In the context of the disclosure, the following terms and acronyms have at least the indicated definitions and/or meanings:

Currently available insurance products for objects in space or for protection against space-related events that may cause harm to systems or objects on the surface of the Earth has limited risk capacity and does not presently meet the needs of clients with a growing asset base vulnerable to elevated space weather conditions. The “space insurance” market does not cover many assets that are considered hard-to-insure, including for example, low earth orbit (LEO) satellites which make up the majority of satellites in earth's orbit, due in part to the difficulty in modeling collision risk in this increasingly populated region of space.

Conventional space insurance providers are exiting the market due to losses in recent years as claims payments made to clients exceeded premiums received. With the remaining conventionally available space insurance policies, clients are often faced with expensive insurance premiums, and limited coverage amounts as dictated by the insurance carrier underwriting team and in the event these clients initiate a loss claim for coverage, they are not guaranteed rapid settlement and must provide proof of loss during an oftentimes complicated and contentious claims process.
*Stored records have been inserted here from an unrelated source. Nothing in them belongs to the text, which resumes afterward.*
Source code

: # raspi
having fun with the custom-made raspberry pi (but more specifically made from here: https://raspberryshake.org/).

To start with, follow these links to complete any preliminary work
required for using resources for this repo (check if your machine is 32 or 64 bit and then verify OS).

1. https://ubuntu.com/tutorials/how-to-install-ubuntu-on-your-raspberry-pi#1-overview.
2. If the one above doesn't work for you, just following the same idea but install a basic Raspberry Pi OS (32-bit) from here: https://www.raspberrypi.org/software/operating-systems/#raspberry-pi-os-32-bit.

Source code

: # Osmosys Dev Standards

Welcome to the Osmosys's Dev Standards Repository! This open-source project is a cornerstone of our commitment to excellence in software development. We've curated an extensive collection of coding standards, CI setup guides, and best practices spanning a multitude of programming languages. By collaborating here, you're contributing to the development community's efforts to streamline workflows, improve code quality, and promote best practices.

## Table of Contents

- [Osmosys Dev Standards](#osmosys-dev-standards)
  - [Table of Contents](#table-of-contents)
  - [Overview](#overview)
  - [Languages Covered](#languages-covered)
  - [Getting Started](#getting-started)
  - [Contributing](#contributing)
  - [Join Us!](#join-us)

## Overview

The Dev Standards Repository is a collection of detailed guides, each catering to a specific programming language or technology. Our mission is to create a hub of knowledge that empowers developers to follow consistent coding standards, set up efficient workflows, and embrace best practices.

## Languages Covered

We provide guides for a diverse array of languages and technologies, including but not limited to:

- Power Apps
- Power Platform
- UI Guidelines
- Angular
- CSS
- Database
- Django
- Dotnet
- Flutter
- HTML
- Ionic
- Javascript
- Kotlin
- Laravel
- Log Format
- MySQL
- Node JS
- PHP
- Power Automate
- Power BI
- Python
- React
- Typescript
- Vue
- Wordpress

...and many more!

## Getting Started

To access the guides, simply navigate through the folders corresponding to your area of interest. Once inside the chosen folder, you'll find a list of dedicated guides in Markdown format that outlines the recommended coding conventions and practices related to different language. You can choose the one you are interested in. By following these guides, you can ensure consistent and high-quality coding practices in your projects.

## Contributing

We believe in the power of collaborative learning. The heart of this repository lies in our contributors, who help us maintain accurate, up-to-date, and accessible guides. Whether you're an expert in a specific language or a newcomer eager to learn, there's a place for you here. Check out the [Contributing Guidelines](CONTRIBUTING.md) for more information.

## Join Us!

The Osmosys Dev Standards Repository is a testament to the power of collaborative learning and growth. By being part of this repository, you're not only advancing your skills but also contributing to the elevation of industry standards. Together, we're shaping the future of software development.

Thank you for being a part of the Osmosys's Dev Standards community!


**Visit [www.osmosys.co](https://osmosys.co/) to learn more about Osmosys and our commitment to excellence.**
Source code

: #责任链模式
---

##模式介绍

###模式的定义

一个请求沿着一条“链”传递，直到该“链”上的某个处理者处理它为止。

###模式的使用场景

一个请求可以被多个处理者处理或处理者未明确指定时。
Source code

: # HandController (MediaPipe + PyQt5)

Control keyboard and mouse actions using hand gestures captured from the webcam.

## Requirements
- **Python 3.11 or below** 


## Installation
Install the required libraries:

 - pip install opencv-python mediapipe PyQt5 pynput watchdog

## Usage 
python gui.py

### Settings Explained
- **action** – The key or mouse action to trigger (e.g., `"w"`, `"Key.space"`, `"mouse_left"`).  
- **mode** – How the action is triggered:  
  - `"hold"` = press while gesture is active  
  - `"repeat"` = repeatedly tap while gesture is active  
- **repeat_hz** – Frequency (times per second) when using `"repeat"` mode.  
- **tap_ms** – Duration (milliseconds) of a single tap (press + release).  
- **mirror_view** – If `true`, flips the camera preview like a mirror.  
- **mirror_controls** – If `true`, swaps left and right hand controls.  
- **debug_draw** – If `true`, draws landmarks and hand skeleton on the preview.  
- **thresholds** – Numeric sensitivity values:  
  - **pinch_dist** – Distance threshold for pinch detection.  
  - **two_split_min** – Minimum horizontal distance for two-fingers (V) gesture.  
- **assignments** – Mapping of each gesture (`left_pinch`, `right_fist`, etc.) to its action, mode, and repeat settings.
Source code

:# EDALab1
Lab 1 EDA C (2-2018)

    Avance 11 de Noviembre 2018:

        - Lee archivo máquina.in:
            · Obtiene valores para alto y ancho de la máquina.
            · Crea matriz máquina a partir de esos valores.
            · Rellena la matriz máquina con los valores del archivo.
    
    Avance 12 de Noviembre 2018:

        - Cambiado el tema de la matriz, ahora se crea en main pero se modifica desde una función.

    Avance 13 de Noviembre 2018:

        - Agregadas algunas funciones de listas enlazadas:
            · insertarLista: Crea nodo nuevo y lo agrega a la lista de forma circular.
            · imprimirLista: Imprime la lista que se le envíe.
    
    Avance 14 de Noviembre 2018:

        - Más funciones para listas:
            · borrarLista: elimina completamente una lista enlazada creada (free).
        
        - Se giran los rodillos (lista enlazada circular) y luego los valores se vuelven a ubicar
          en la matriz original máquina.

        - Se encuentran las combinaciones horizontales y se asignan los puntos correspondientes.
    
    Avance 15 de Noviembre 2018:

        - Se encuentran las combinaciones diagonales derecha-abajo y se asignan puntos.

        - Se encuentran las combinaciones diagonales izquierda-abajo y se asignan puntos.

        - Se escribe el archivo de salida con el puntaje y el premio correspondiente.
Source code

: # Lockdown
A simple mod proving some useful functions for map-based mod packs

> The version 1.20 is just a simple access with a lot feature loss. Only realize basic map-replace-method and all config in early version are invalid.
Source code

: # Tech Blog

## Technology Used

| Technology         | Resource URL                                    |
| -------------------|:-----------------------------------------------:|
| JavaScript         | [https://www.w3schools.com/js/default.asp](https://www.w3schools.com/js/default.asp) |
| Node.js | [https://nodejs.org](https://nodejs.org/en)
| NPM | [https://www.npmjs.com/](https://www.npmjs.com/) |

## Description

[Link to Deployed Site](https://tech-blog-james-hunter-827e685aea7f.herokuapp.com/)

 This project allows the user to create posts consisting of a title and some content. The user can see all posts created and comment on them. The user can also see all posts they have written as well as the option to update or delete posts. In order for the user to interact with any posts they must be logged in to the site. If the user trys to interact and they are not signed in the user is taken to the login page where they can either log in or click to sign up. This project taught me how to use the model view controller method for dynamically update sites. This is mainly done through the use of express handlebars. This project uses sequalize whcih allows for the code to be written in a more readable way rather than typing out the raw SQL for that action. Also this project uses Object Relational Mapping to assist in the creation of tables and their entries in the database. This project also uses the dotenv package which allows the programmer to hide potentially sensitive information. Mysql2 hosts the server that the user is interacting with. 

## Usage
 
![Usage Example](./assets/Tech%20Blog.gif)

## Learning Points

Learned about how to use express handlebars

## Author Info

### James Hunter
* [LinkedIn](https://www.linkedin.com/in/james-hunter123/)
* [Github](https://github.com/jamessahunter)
Parametric insurance is a non-traditional insurance product that offers pre-specified payouts based upon a triggering event or situation. Trigger events depend on the nature of the parametric policy and can include environmental triggers such as wind speed and rainfall measurements, or business-related triggers such as foot traffic or system's load. Parametric or index-based insurance while hypothetically providing the speed and reliability of settlement payments that is desired is still insurance offered and underwritten by centralized entities and is subject to the eligibility limitations of hard-to-insure assets and hard-to-insure clients that may prohibit coverage altogether. Further, at present, parametric or index-based space insurance does not exist. Because of these and other reasons, a large and growing coverage gap has developed and is expected to continue growing as more assets become vulnerable to events originating in space. Even if parametric space insurance was made available from a conventional insurance carrier, the coverage eligibility and policy costs would still be subject to asset or user bias screening, and if coverage is provided, any coverage limitations dictated by the insurance provider's underwriting rules would leave clients underserved and vulnerable to financial losses due to the coverage gap.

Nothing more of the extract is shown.